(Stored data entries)

··········

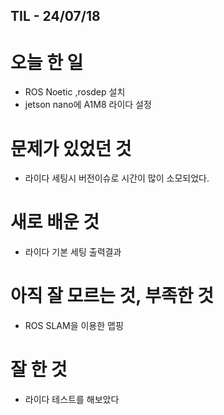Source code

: ## TIL - 24/07/18

# 오늘 한 일

- ROS Noetic ,rosdep 설치
- jetson nano에 A1M8 라이다 설정

# 문제가 있었던 것

- 라이다 세팅시 버전이슈로 시간이 많이 소모되었다.

# 새로 배운 것

- 라이다 기본 세팅 출력결과

# 아직 잘 모르는 것, 부족한 것

- ROS SLAM을 이용한 맵핑 

# 잘 한 것

- 라이다 테스트를 해보았다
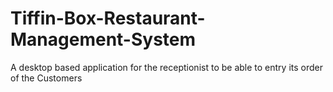 # Tiffin-Box-Restaurant-Management-System
A desktop based application for the receptionist to be able to entry its order of the Customers
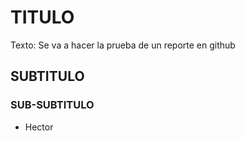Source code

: # TITULO
Texto: Se va a hacer la prueba de un reporte en github
## SUBTITULO
### SUB-SUBTITULO
- Hector 
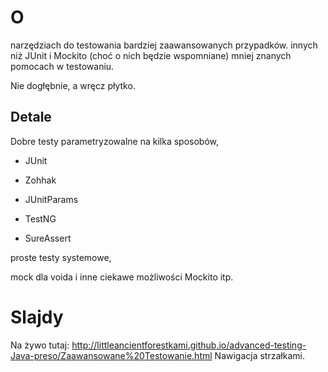 O
=
narzędziach do testowania bardziej zaawansowanych przypadków. 
innych niż JUnit i Mockito (choć o nich będzie wspomniane)
mniej znanych pomocach w testowaniu.

Nie dogłębnie, a wręcz płytko.

Detale
------
Dobre testy parametryzowalne na kilka sposobów, 
- JUnit
- Zohhak
- JUnitParams

- TestNG
- SureAssert

proste testy systemowe, 

mock dla voida i inne ciekawe możliwości Mockito itp.


Slajdy
======
Na żywo tutaj: http://littleancientforestkami.github.io/advanced-testing-Java-preso/Zaawansowane%20Testowanie.html 
Nawigacja strzałkami.
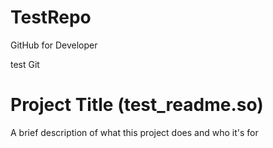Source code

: # TestRepo
GitHub for Developer

test Git

# Project Title (test_readme.so)

A brief description of what this project does and who it's for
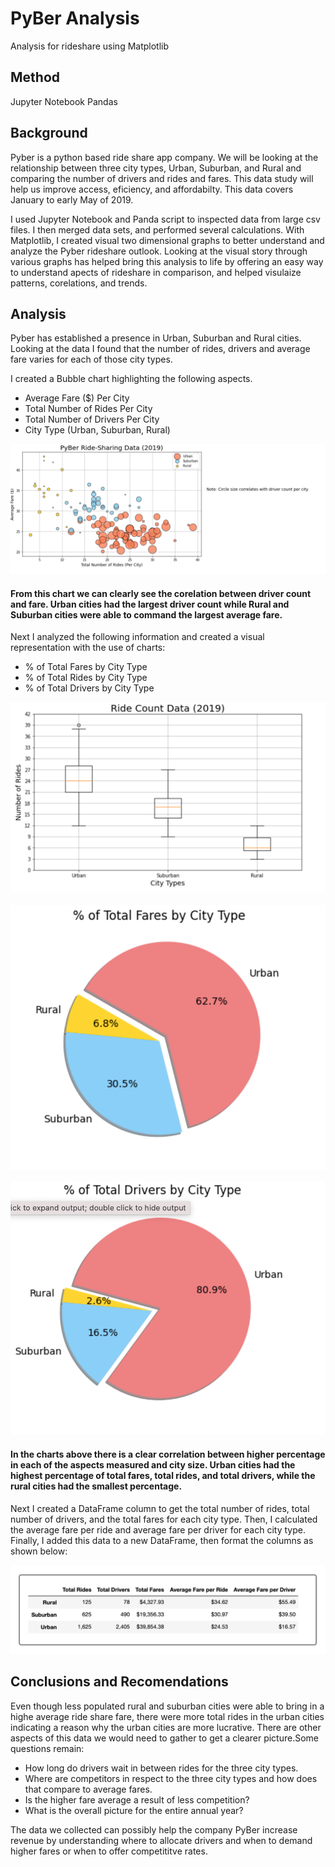# PyBer Analysis
Analysis for rideshare using Matplotlib

## Method
Jupyter Notebook
Pandas

## Background

Pyber is a python based ride share app company. We will be looking at the relationship between three city types, Urban, Suburban, and Rural and comparing the number of drivers and rides and fares. This data study will help us improve access, eficiency, and affordabilty. This data covers January to early May of 2019. 

I used Jupyter Notebook and Panda script to inspected data from large csv files. I then merged data sets, and performed several calculations. With Matplotlib, I created visual two dimensional graphs to better understand and analyze the Pyber rideshare outlook. Looking at the visual story through various graphs has helped bring this analysis to life by offering an easy way to understand apects of rideshare in comparison, and helped visulaize patterns, corelations, and trends.  


## Analysis

Pyber has established a presence in Urban, Suburban and Rural cities. Looking at the data I found that the number of rides, drivers and average fare varies for each of those city types.

I created a Bubble chart highlighting the following aspects. 
* Average Fare ($) Per City
* Total Number of Rides Per City
* Total Number of Drivers Per City
* City Type (Urban, Suburban, Rural)

![bubble_1](https://github.com/Solrys/PyBer_Analysis/blob/main/resources/Screen%20Shot%202020-12-20%20at%208.28.32%20PM.png)

#### From this chart we can clearly see the corelation between driver count and fare. Urban cities had the largest driver count while Rural and Suburban cities were able to command the largest average fare. 


Next I analyzed the following information and created a visual representation with the use of charts:
* % of Total Fares by City Type
* % of Total Rides by City Type
* % of Total Drivers by City Type

![plot](https://github.com/Solrys/PyBer_Analysis/blob/main/resources/Screen%20Shot%202020-12-20%20at%208.29.09%20PM.png)


![pie1](https://github.com/Solrys/PyBer_Analysis/blob/main/resources/Screen%20Shot%202020-12-20%20at%208.29.42%20PM.png)


![pie ](https://github.com/Solrys/PyBer_Analysis/blob/main/resources/Screen%20Shot%202020-12-20%20at%208.30.20%20PM.png)

#### In the charts above there is a clear correlation between higher percentage in each of the aspects measured and city size. Urban cities had the highest percentage of total fares, total rides, and total drivers, while the rural cities had the smallest percentage.  

Next I created a DataFrame column to get the total number of rides, total number of drivers, and the total fares for each city type. Then, I calculated the average fare per ride and average fare per driver for each city type. Finally, I added this data to a new DataFrame, then format the columns as shown below:

![Columns](https://github.com/Solrys/PyBer_Analysis/blob/main/resources/Screen%20Shot%202020-12-20%20at%209.29.43%20PM.png)








## Conclusions and Recomendations
Even though less populated rural and suburban cities were able to bring in a highe average ride share fare, there were more total rides in the urban cities indicating a reason why the urban cities are more lucrative. There are other aspects of this data we would need to gather to get a clearer picture.Some questions remain:
* How long do drivers wait in between rides for the three city types. 
* Where are competitors in respect to the three city types and how does that compare to average fares. 
* Is the higher fare average a result of less competition?
* What is the overall picture for the entire annual year?

The data we collected can possibly help the company PyBer increase revenue by understanding where to allocate drivers and when to demand higher fares or when to offer competititve rates.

··········

Your goal:
Exact copy, no pictures: please print every record above as written.

Worked solution:
Source code

: ## TIL - 24/07/18

# 오늘 한 일

- ROS Noetic ,rosdep 설치
- jetson nano에 A1M8 라이다 설정

# 문제가 있었던 것

- 라이다 세팅시 버전이슈로 시간이 많이 소모되었다.

# 새로 배운 것

- 라이다 기본 세팅 출력결과

# 아직 잘 모르는 것, 부족한 것

- ROS SLAM을 이용한 맵핑 

# 잘 한 것

- 라이다 테스트를 해보았다
 # Tiffin-Box-Restaurant-Management-System
A desktop based application for the receptionist to be able to entry its order of the Customers
Source code

: # TITULO
Texto: Se va a hacer la prueba de un reporte en github
## SUBTITULO
### SUB-SUBTITULO
- Hector 
 O
=
narzędziach do testowania bardziej zaawansowanych przypadków. 
innych niż JUnit i Mockito (choć o nich będzie wspomniane)
mniej znanych pomocach w testowaniu.

Nie dogłębnie, a wręcz płytko.

Detale
------
Dobre testy parametryzowalne na kilka sposobów, 
- JUnit
- Zohhak
- JUnitParams

- TestNG
- SureAssert

proste testy systemowe, 

mock dla voida i inne ciekawe możliwości Mockito itp.


Slajdy
======
Na żywo tutaj: http://littleancientforestkami.github.io/advanced-testing-Java-preso/Zaawansowane%20Testowanie.html 
Nawigacja strzałkami.
Source code

: # TestRepo
GitHub for Developer

test Git

# Project Title (test_readme.so)

A brief description of what this project does and who it's for
# PyBer Analysis
Analysis for rideshare using Matplotlib

## Method
Jupyter Notebook
Pandas

## Background

Pyber is a python based ride share app company. We will be looking at the relationship between three city types, Urban, Suburban, and Rural and comparing the number of drivers and rides and fares. This data study will help us improve access, eficiency, and affordabilty. This data covers January to early May of 2019. 

I used Jupyter Notebook and Panda script to inspected data from large csv files. I then merged data sets, and performed several calculations. With Matplotlib, I created visual two dimensional graphs to better understand and analyze the Pyber rideshare outlook. Looking at the visual story through various graphs has helped bring this analysis to life by offering an easy way to understand apects of rideshare in comparison, and helped visulaize patterns, corelations, and trends.  


## Analysis

Pyber has established a presence in Urban, Suburban and Rural cities. Looking at the data I found that the number of rides, drivers and average fare varies for each of those city types.

I created a Bubble chart highlighting the following aspects. 
* Average Fare ($) Per City
* Total Number of Rides Per City
* Total Number of Drivers Per City
* City Type (Urban, Suburban, Rural)

![bubble_1](https://github.com/Solrys/PyBer_Analysis/blob/main/resources/Screen%20Shot%202020-12-20%20at%208.28.32%20PM.png)

#### From this chart we can clearly see the corelation between driver count and fare. Urban cities had the largest driver count while Rural and Suburban cities were able to command the largest average fare. 


Next I analyzed the following information and created a visual representation with the use of charts:
* % of Total Fares by City Type
* % of Total Rides by City Type
* % of Total Drivers by City Type

![plot](https://github.com/Solrys/PyBer_Analysis/blob/main/resources/Screen%20Shot%202020-12-20%20at%208.29.09%20PM.png)


![pie1](https://github.com/Solrys/PyBer_Analysis/blob/main/resources/Screen%20Shot%202020-12-20%20at%208.29.42%20PM.png)


![pie ](https://github.com/Solrys/PyBer_Analysis/blob/main/resources/Screen%20Shot%202020-12-20%20at%208.30.20%20PM.png)

#### In the charts above there is a clear correlation between higher percentage in each of the aspects measured and city size. Urban cities had the highest percentage of total fares, total rides, and total drivers, while the rural cities had the smallest percentage.  

Next I created a DataFrame column to get the total number of rides, total number of drivers, and the total fares for each city type. Then, I calculated the average fare per ride and average fare per driver for each city type. Finally, I added this data to a new DataFrame, then format the columns as shown below:

![Columns](https://github.com/Solrys/PyBer_Analysis/blob/main/resources/Screen%20Shot%202020-12-20%20at%209.29.43%20PM.png)








## Conclusions and Recomendations
Even though less populated rural and suburban cities were able to bring in a highe average ride share fare, there were more total rides in the urban cities indicating a reason why the urban cities are more lucrative. There are other aspects of this data we would need to gather to get a clearer picture.Some questions remain:
* How long do drivers wait in between rides for the three city types. 
* Where are competitors in respect to the three city types and how does that compare to average fares. 
* Is the higher fare average a result of less competition?
* What is the overall picture for the entire annual year?

The data we collected can possibly help the company PyBer increase revenue by understanding where to allocate drivers and when to demand higher fares or when to offer competititve rates.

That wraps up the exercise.